SOURCE RECORDS START

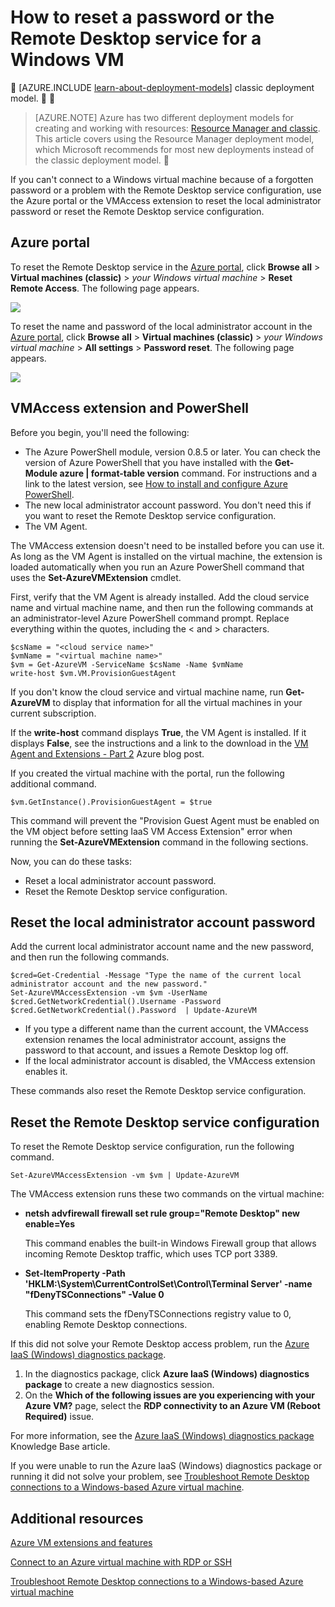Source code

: <properties
	pageTitle="Reset the password or Remote Desktop on a Windows VM | Azure"
	description="Reset the administrator password or Remote Desktop services on a Windows VM created with the Resource Manager deployment model."
	services="virtual-machines"
	documentationCenter=""
	authors="dsk-2015"
	manager="timlt"
	editor=""
	tags="azure-resource-manager"/>

<tags
	ms.service="virtual-machines"
	ms.date="10/14/2015"
	wacn.date=""/>

# How to reset a password or the Remote Desktop service for a Windows VM


[AZURE.INCLUDE [learn-about-deployment-models](../includes/learn-about-deployment-models-rm-include.md)] classic deployment model.


> [AZURE.NOTE] Azure has two different deployment models for creating and working with resources:  [Resource Manager and classic](/documentation/articles/resource-manager-deployment-model).  This article covers using the Resource Manager deployment model, which Microsoft recommends for most new deployments instead of the classic deployment model.



If you can't connect to a Windows virtual machine because of a forgotten password or a problem with the Remote Desktop service configuration, use the Azure portal or the VMAccess extension to reset the local administrator password or reset the Remote Desktop service configuration.

## Azure portal

To reset the Remote Desktop service in the [Azure portal](https://portal.azure.cn), click **Browse all** > **Virtual machines (classic)** > *your Windows virtual machine* > **Reset Remote Access**. The following page appears.


![](./media/virtual-machines-windows-reset-password/Portal-RDP-Reset-Windows.png)

To reset the name and password of the local administrator account in the [Azure portal](https://portal.azure.cn), click **Browse all** > **Virtual machines (classic)** > *your Windows virtual machine* > **All settings** > **Password reset**. The following page appears.

![](./media/virtual-machines-windows-reset-password/Portal-PW-Reset-Windows.png)


## VMAccess extension and PowerShell

Before you begin, you'll need the following:

- The Azure PowerShell module, version 0.8.5 or later. You can check the version of Azure PowerShell that you have installed with the **Get-Module azure | format-table version** command. For instructions and a link to the latest version, see [How to install and configure Azure PowerShell](/documentation/articles/powershell-install-configure/).
- The new local administrator account password. You don't need this if you want to reset the Remote Desktop service configuration.
- The VM Agent.

The VMAccess extension doesn't need to be installed before you can use it. As long as the VM Agent is installed on the virtual machine, the extension is loaded automatically when you run an Azure PowerShell command that uses the **Set-AzureVMExtension** cmdlet.

First, verify that the VM Agent is already installed. Add the cloud service name and virtual machine name, and then run the following commands at an administrator-level Azure PowerShell command prompt. Replace everything within the quotes, including the < and > characters.

	$csName = "<cloud service name>"
	$vmName = "<virtual machine name>"
	$vm = Get-AzureVM -ServiceName $csName -Name $vmName
	write-host $vm.VM.ProvisionGuestAgent

If you don't know the cloud service and virtual machine name, run **Get-AzureVM** to display that information for all the virtual machines in your current subscription.

If the **write-host** command displays **True**, the VM Agent is installed. If it displays **False**, see the instructions and a link to the download in the [VM Agent and Extensions - Part 2](https://azure.microsoft.com/zh-cn/blog/vm-agent-and-extensions-part-2/) Azure blog post.

If you created the virtual machine with the portal, run the following additional command.

	$vm.GetInstance().ProvisionGuestAgent = $true

This command will prevent the "Provision Guest Agent must be enabled on the VM object before setting IaaS VM Access Extension" error when running the **Set-AzureVMExtension** command in the following sections.

Now, you can do these tasks:

- Reset a local administrator account password.
- Reset the Remote Desktop service configuration.

## Reset the local administrator account password

Add the current local administrator account name and the new password, and then run the following commands.

	$cred=Get-Credential -Message "Type the name of the current local administrator account and the new password."
	Set-AzureVMAccessExtension -vm $vm -UserName $cred.GetNetworkCredential().Username -Password $cred.GetNetworkCredential().Password  | Update-AzureVM

- If you type a different name than the current account, the VMAccess extension renames the local administrator account, assigns the password to that account, and issues a Remote Desktop log off.
- If the local administrator account is disabled, the VMAccess extension enables it.

These commands also reset the Remote Desktop service configuration.

## Reset the Remote Desktop service configuration

To reset the Remote Desktop service configuration, run the following command.

	Set-AzureVMAccessExtension -vm $vm | Update-AzureVM

The VMAccess extension runs these two commands on the virtual machine:

- **netsh advfirewall firewall set rule group="Remote Desktop" new enable=Yes**

	This command enables the built-in Windows Firewall group that allows incoming Remote Desktop traffic, which uses TCP port 3389.

- **Set-ItemProperty -Path 'HKLM:\System\CurrentControlSet\Control\Terminal Server' -name "fDenyTSConnections" -Value 0**

	This command sets the fDenyTSConnections registry value to 0, enabling Remote Desktop connections.

If this did not solve your Remote Desktop access problem, run the [Azure IaaS (Windows) diagnostics package](https://home.diagnostics.support.microsoft.com/SelfHelp?knowledgebaseArticleFilter=2976864).

1.	In the diagnostics package, click **Azure IaaS (Windows) diagnostics package** to create a new diagnostics session.
2.	On the **Which of the following issues are you experiencing with your Azure VM?** page, select the **RDP connectivity to an Azure VM (Reboot Required)** issue.

For more information, see the [Azure IaaS (Windows) diagnostics package](http://support.microsoft.com/kb/2976864) Knowledge Base article.

If you were unable to run the Azure IaaS (Windows) diagnostics package or running it did not solve your problem, see [Troubleshoot Remote Desktop connections to a Windows-based Azure virtual machine](/documentation/articles/virtual-machines-troubleshoot-remote-desktop-connections).


## Additional resources

[Azure VM extensions and features](/documentation/articles/virtual-machines-extensions-features)

[Connect to an Azure virtual machine with RDP or SSH](http://msdn.microsoft.com/zh-cn/library/azure/dn535788.aspx)

[Troubleshoot Remote Desktop connections to a Windows-based Azure virtual machine](/documentation/articles/virtual-machines-troubleshoot-remote-desktop-connections)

SOURCE RECORDS END

→ **EXERCISE GOAL**: For this exercise, output exactly the lines above from the line with "This command will" to the line with "(Reboot Required)** issue.", counting both, and leave out the rest.

→ **EXERCISE OUTPUT**:
This command will prevent the "Provision Guest Agent must be enabled on the VM object before setting IaaS VM Access Extension" error when running the **Set-AzureVMExtension** command in the following sections.

Now, you can do these tasks:

- Reset a local administrator account password.
- Reset the Remote Desktop service configuration.

## Reset the local administrator account password

Add the current local administrator account name and the new password, and then run the following commands.

	$cred=Get-Credential -Message "Type the name of the current local administrator account and the new password."
	Set-AzureVMAccessExtension -vm $vm -UserName $cred.GetNetworkCredential().Username -Password $cred.GetNetworkCredential().Password  | Update-AzureVM

- If you type a different name than the current account, the VMAccess extension renames the local administrator account, assigns the password to that account, and issues a Remote Desktop log off.
- If the local administrator account is disabled, the VMAccess extension enables it.

These commands also reset the Remote Desktop service configuration.

## Reset the Remote Desktop service configuration

To reset the Remote Desktop service configuration, run the following command.

	Set-AzureVMAccessExtension -vm $vm | Update-AzureVM

The VMAccess extension runs these two commands on the virtual machine:

- **netsh advfirewall firewall set rule group="Remote Desktop" new enable=Yes**

	This command enables the built-in Windows Firewall group that allows incoming Remote Desktop traffic, which uses TCP port 3389.

- **Set-ItemProperty -Path 'HKLM:\System\CurrentControlSet\Control\Terminal Server' -name "fDenyTSConnections" -Value 0**

	This command sets the fDenyTSConnections registry value to 0, enabling Remote Desktop connections.

If this did not solve your Remote Desktop access problem, run the [Azure IaaS (Windows) diagnostics package](https://home.diagnostics.support.microsoft.com/SelfHelp?knowledgebaseArticleFilter=2976864).

1.	In the diagnostics package, click **Azure IaaS (Windows) diagnostics package** to create a new diagnostics session.
2.	On the **Which of the following issues are you experiencing with your Azure VM?** page, select the **RDP connectivity to an Azure VM (Reboot Required)** issue.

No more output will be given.